The concept of Evo was well known long before Charles Darwin.
The common skeletons of mammals and reptiles strongly implied common development.
Even the few fossils available in 1800 showed that there were many species that had become extinct, and, that the further down you found the rocks, the more primitive were the organisms you found within.
In 1801, a French naturalist named Jean Baptiste Pierre Antoine de Monet, Chevalier de Lamarck took a great conceptual step and proposed a full-blown theory of evolution.Lamarck was proposing that life took on its current form through natural processes, not through miraculous interventions. For British naturalists in particular, steeped as they were in natural theology, this was appalling. They believed that nature was a reflection of God's benevolent design. To them, it seemed Lamarck was claiming that it was the result of blind primal forces. Rejected by some on religious grounds and shunned by scientists like Cuvier for lack of deductive rigor in his arguments, Lamarck died in 1829 in poverty and obscurity.
But the notion of evolution did not die with him. The French naturalist Geoffroy St. Hilaire would champion another version of evolutionary change in the 1820s, and the British writer Robert Chambers would author a best-selling argument for evolution in 1844: Vestiges of a Natural Creation.
But the problem was explaining how species could change.
That was Darwin's contribution - Natural Selection. He pointed out two fundamental facts - far more offspring are born than survive to reproduce, and, each offspring is a little bit different to its parents.
No, Darwin Didn't "Hate" God
Creationists have a story they tell - Darwin's beloved daughter died, Darwin got upset, so he invented Evo to pay God back.

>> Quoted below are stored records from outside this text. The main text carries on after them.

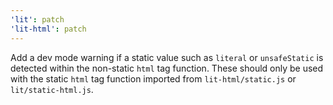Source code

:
 ```yaml
---
'lit': patch
'lit-html': patch
---
```


Add a dev mode warning if a static value such as `literal` or `unsafeStatic` is detected within the non-static `html` tag function. These should only be used with the static `html` tag function imported from `lit-html/static.js` or `lit/static-html.js`.
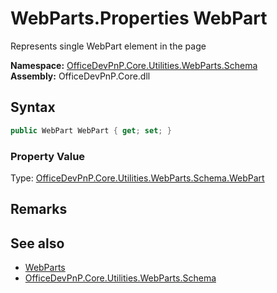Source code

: # WebParts.Properties WebPart
 Represents single WebPart element in the page   

**Namespace:** [OfficeDevPnP.Core.Utilities.WebParts.Schema](OfficeDevPnP.Core.Utilities.WebParts.Schema.md)  
**Assembly:** OfficeDevPnP.Core.dll  
## Syntax
```C#
public WebPart WebPart { get; set; }
```

### Property Value
Type: [OfficeDevPnP.Core.Utilities.WebParts.Schema.WebPart](OfficeDevPnP.Core.Utilities.WebParts.Schema.WebPart.md)  

## Remarks
  
## See also
- [WebParts](OfficeDevPnP.Core.Utilities.WebParts.Schema.WebParts.md) 
- [OfficeDevPnP.Core.Utilities.WebParts.Schema](OfficeDevPnP.Core.Utilities.WebParts.Schema.md) 
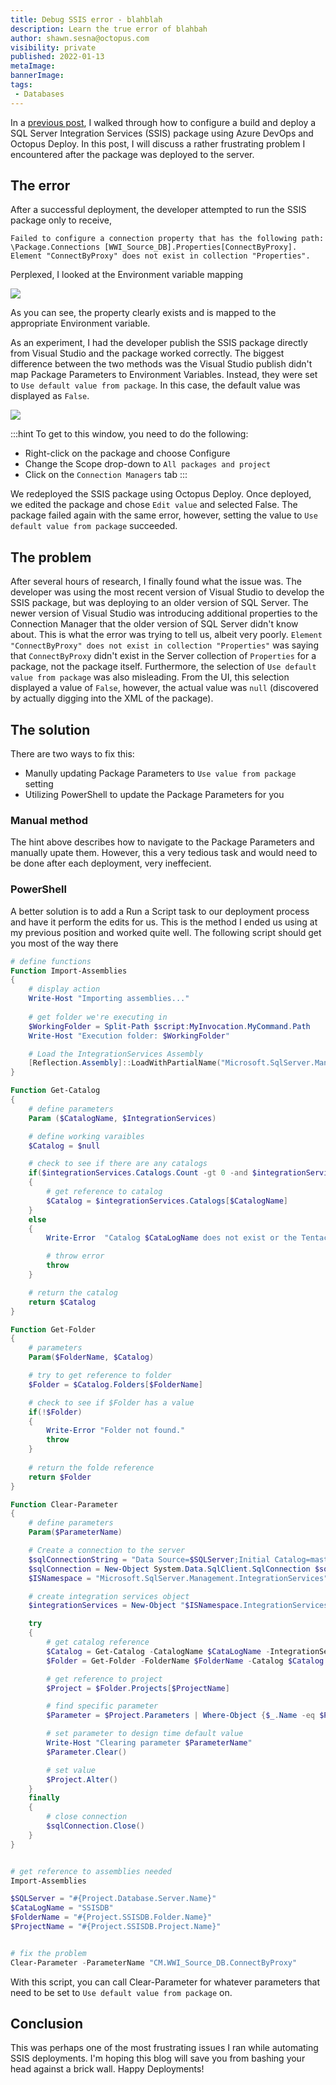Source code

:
 ```yaml
---
title: Debug SSIS error - blahblah
description: Learn the true error of blahbah
author: shawn.sesna@octopus.com
visibility: private
published: 2022-01-13
metaImage: 
bannerImage: 
tags:
 - Databases
---
```


In a [previous post](https://octopus.com/blog/deploying-ssis), I walked through how to configure a build and deploy a SQL Server Integration Services (SSIS) package using Azure DevOps and Octopus Deploy.  In this post, I will discuss a rather frustrating problem I encountered after the package was deployed to the server.

## The error
After a successful deployment, the developer attempted to run the SSIS package only to receive,

```
Failed to configure a connection property that has the following path: \Package.Connections [WWI_Source_DB].Properties[ConnectByProxy]. Element "ConnectByProxy" does not exist in collection "Properties".
```

Perplexed, I looked at the Environment variable mapping

![](ssis-environment-mapping.png)

As you can see, the property clearly exists and is mapped to the appropriate Environment variable.

As an experiment, I had the developer publish the SSIS package directly from Visual Studio and the package worked correctly.  The biggest difference between the two methods was the Visual Studio publish didn't map Package Parameters to Environment Variables.  Instead, they were set to `Use default value from package`.  In this case, the default value was displayed as `False`.

![](ssis-package-parameter.png)

:::hint
To get to this window, you need to do the following:
- Right-click on the package and choose Configure
- Change the Scope drop-down to `All packages and project`
- Click on the `Connection Managers` tab
:::

We redeployed the SSIS package using Octopus Deploy.  Once deployed, we edited the package and chose `Edit value` and selected False.  The package failed again with the same error, however, setting the value to `Use default value from package` succeeded.

## The problem
After several hours of research, I finally found what the issue was.  The developer was using the most recent version of Visual Studio to develop the SSIS package, but was deploying to an older version of SQL Server.  The newer version of Visual Studio was introducing additional properties to the Connection Manager that the older version of SQL Server didn't know about.  This is what the error was trying to tell us, albeit very poorly.  `Element "ConnectByProxy" does not exist in collection "Properties"` was saying that `ConnectByProxy` didn't exist in the Server collection of `Properties` for a package, not the package itself.  Furthermore, the selection of `Use default value from package` was also misleading.  From the UI, this selection displayed a value of `False`, however, the actual value was `null` (discovered by actually digging into the XML of the package).

## The solution
There are two ways to fix this:
- Manully updating Package Parameters to `Use value from package` setting
- Utilizing PowerShell to update the Package Parameters for you

### Manual method
The hint above describes how to navigate to the Package Parameters and manually upate them.  However, this a very tedious task and would need to be done after each deployment, very ineffecient.

### PowerShell
A better solution is to add a Run a Script task to our deployment process and have it perform the edits for us.  This is the method I ended us using at my previous position and worked quite well.  The following script should get you most of the way there

```PowerShell
# define functions
Function Import-Assemblies
{
    # display action
    Write-Host "Importing assemblies..."
    
    # get folder we're executing in
    $WorkingFolder = Split-Path $script:MyInvocation.MyCommand.Path
    Write-Host "Execution folder: $WorkingFolder"

    # Load the IntegrationServices Assembly
    [Reflection.Assembly]::LoadWithPartialName("Microsoft.SqlServer.Management.IntegrationServices") | Out-Null # Out-Null supresses a message that would normally be displayed saying it loaded out of GAC
}

Function Get-Catalog
{
    # define parameters
    Param ($CatalogName, $IntegrationServices)

    # define working varaibles
    $Catalog = $null

    # check to see if there are any catalogs
    if($integrationServices.Catalogs.Count -gt 0 -and $integrationServices.Catalogs[$CatalogName])
    {
        # get reference to catalog
        $Catalog = $integrationServices.Catalogs[$CatalogName]
    }
    else
    {
        Write-Error  "Catalog $CataLogName does not exist or the Tentacle account does not have access to it."

        # throw error
        throw 
    }

    # return the catalog
    return $Catalog
}

Function Get-Folder
{
    # parameters
    Param($FolderName, $Catalog)

    # try to get reference to folder
    $Folder = $Catalog.Folders[$FolderName]

    # check to see if $Folder has a value
    if(!$Folder)
    {
        Write-Error "Folder not found."
        throw
    }
    
    # return the folde reference
    return $Folder
}

Function Clear-Parameter
{
    # define parameters
    Param($ParameterName)

    # Create a connection to the server
    $sqlConnectionString = "Data Source=$SQLServer;Initial Catalog=master;Integrated Security=SSPI;"
    $sqlConnection = New-Object System.Data.SqlClient.SqlConnection $sqlConnectionString
    $ISNamespace = "Microsoft.SqlServer.Management.IntegrationServices"

    # create integration services object
    $integrationServices = New-Object "$ISNamespace.IntegrationServices" $sqlConnection

    try
    {
        # get catalog reference
        $Catalog = Get-Catalog -CatalogName $CataLogName -IntegrationServices $integrationServices
        $Folder = Get-Folder -FolderName $FolderName -Catalog $Catalog

        # get reference to project
        $Project = $Folder.Projects[$ProjectName]

        # find specific parameter
        $Parameter = $Project.Parameters | Where-Object {$_.Name -eq $ParameterName}

        # set parameter to design time default value
        Write-Host "Clearing parameter $ParameterName"
        $Parameter.Clear()

        # set value
        $Project.Alter()
    }
    finally
    {
        # close connection
        $sqlConnection.Close()
    }
}


# get reference to assemblies needed
Import-Assemblies

$SQLServer = "#{Project.Database.Server.Name}"
$CataLogName = "SSISDB"
$FolderName = "#{Project.SSISDB.Folder.Name}"
$ProjectName = "#{Project.SSISDB.Project.Name}"


# fix the problem
Clear-Parameter -ParameterName "CM.WWI_Source_DB.ConnectByProxy"
```

With this script, you can call Clear-Parameter for whatever parameters that need to be set to `Use default value from package` on.

## Conclusion
This was perhaps one of the most frustrating issues I ran while automating SSIS deployments.  I'm hoping this blog will save you from bashing your head against a brick wall.  Happy Deployments!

In fact Darwin was sympathetic towards religion - he hesitated to publish because he didn't want to upset his devout wife, and he was reluctant to stir controversy.
But when a Creationist suggests this to you, ask him why he is trying to distract you by attacking the messenger, instead of arguing the message.
Darwin = Satan
Creationists have a concept of Darwin as an agent of Satan, sent to subvert humanity with heretical ideas.
And if they had a time machine they could go back and get rid of him, and everybody would go back to being Creationists again.
But it's a "When it's time to railroad ...." situation. (Looking at the history of inventions (http://en.wikipedia.org/wiki/Timeline_of_invention), it's easy to see that many ideas were obvious steps up from the last memetic one- now that the saw exists, let's improve it with a circular one, etc.)
If Darwin hadn't published his ideas, somebody else like Alfred Wallace would have. There was simply so much evidence being collected by so many people that the conclusion was unmistakeable.
Darwin Recanted on His Deathbed
This is almost certainly untrue
The story first surfaced 25 years after Darwin's death when a woman named Mary Lord claimed she was present when Darwin died, and that he repented his sins and recanted his Theory of Evo.
But Darwin's children, who certainly were there, denied both parts of the story - she wasn't there, and Darwin didn't make any effort to reach out to God.
But again, what does it have to do with the science? It actually doesn't matter whether Darwin was an axe-murderer or a saint - what is relevant is whether his explanation makes sense.